Not just for large commercial use, smaller CHP units are attracting new sectors of the market. Ian Hurst explains some of the key considerations
CHP is widely accepted as the solution of choice for consultants and specifiers for smaller commercial installations where a 20 to 70kW unit will serve both the heating and electricity needs of an average care home, hotel, or leisure centre. The carbon savings targets required by the Climate Change Act of 2008 have made CHP a top box to tick for local authorities and businesses alike.
Though powered by a fossil fuel, CHP is still considered sustainable and as such it is enjoying market growth – between 2009 and 2012, the market for units registered with CHP Quality Assurance Programme grew on average by 10 per cent per year.
Compared with a separate energy supply with power from a condensing power plant and heat from a boiler, primary energy savings of well over 30 per cent can be achieved. Depending on the fuel comparison, this translates into up to 25 per cent less nitrogen oxide and around 60 per cent less carbon dioxide.

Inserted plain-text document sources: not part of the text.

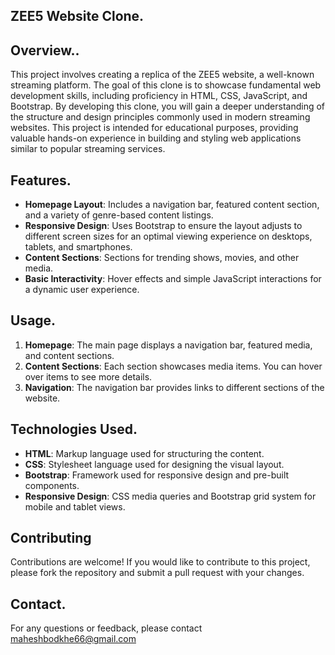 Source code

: ## ZEE5 Website Clone.
## Overview..
This project involves creating a replica of the ZEE5 website, a well-known streaming platform. The goal of this clone is to showcase fundamental web development skills, including proficiency in HTML, CSS, JavaScript, and Bootstrap. By developing this clone, you will gain a deeper understanding of the structure and design principles commonly used in modern streaming websites. This project is intended for educational purposes, providing valuable hands-on experience in building and styling web applications similar to popular streaming services.

## Features.

- **Homepage Layout**: Includes a navigation bar, featured content section, and a variety of genre-based content listings.
- **Responsive Design**: Uses Bootstrap to ensure the layout adjusts to different screen sizes for an optimal viewing experience on desktops, tablets, and smartphones.
- **Content Sections**: Sections for trending shows, movies, and other media.
- **Basic Interactivity**: Hover effects and simple JavaScript interactions for a dynamic user experience.


## Usage.

1. **Homepage**: The main page displays a navigation bar, featured media, and content sections.
2. **Content Sections**: Each section showcases media items. You can hover over items to see more details.
3. **Navigation**: The navigation bar provides links to different sections of the website.

## Technologies Used.

- **HTML**: Markup language used for structuring the content.
- **CSS**: Stylesheet language used for designing the visual layout.
- **Bootstrap**: Framework used for responsive design and pre-built components.
- **Responsive Design**: CSS media queries and Bootstrap grid system for mobile and tablet views.

## Contributing

Contributions are welcome! If you would like to contribute to this project, please fork the repository and submit a pull request with your changes.


## Contact.

For any questions or feedback, please contact maheshbodkhe66@gmail.com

While the technology is much better understood nowadays, we are still seeing too many poor installations. Many end-users are unaware there is a problem with their CHP until the electricity bill arrives and the promised reductions are nowhere to be seen. Often, a back-up boiler has kicked in, hiding the CHP failure. There are a number of considerations when evaluating CHP:
Heat and power requirement
While CHP is a good all-rounder, there are applications that suit better than others. Is the CHP to be thermally or electrically led? What are the premises’ heat and power requirements? How does one requirement affect the output of the other and what is the impact on CHP sizing? How much does it cost to acquire that energy elsewhere? What is the spark gap?
As a rule of thumb, a healthy CHP installation is one that will run a minimum of 5,500 to 6,500 hours per year or around 17 hours per day and where there is a constant base load. This makes it ideal for swimming pools and leisure centres, schools and care homes: buildings which are in constant use.
Industrial environments such as factories with machine shops should evaluate CHP very carefully. Here, CHP may be attractive for its electricity generation but it is hard to utilise the heat load. Add the dimension of hot machinery in summer and the demand will be for cooling, not heating.
Excess heat can be blown into the air and dumped, which has been a common procedure for larger scale CHP where the systems have been designed for it but it is apparent this is not the most sustainable solution. Climate change levies are due to put limits on the extent to which that can be done.
A lot of CHP units are mis-sold with regard to oversizing. They perform best when running at full capacity and surprisingly a smaller unit is often a more suitable choice. Yet so many installers and consultants working with CHP for the first time will specify a 200kW unit where a 20kW would be sufficient. The trend is to treat CHP like a boiler, believing boiler output should be replaced like for like.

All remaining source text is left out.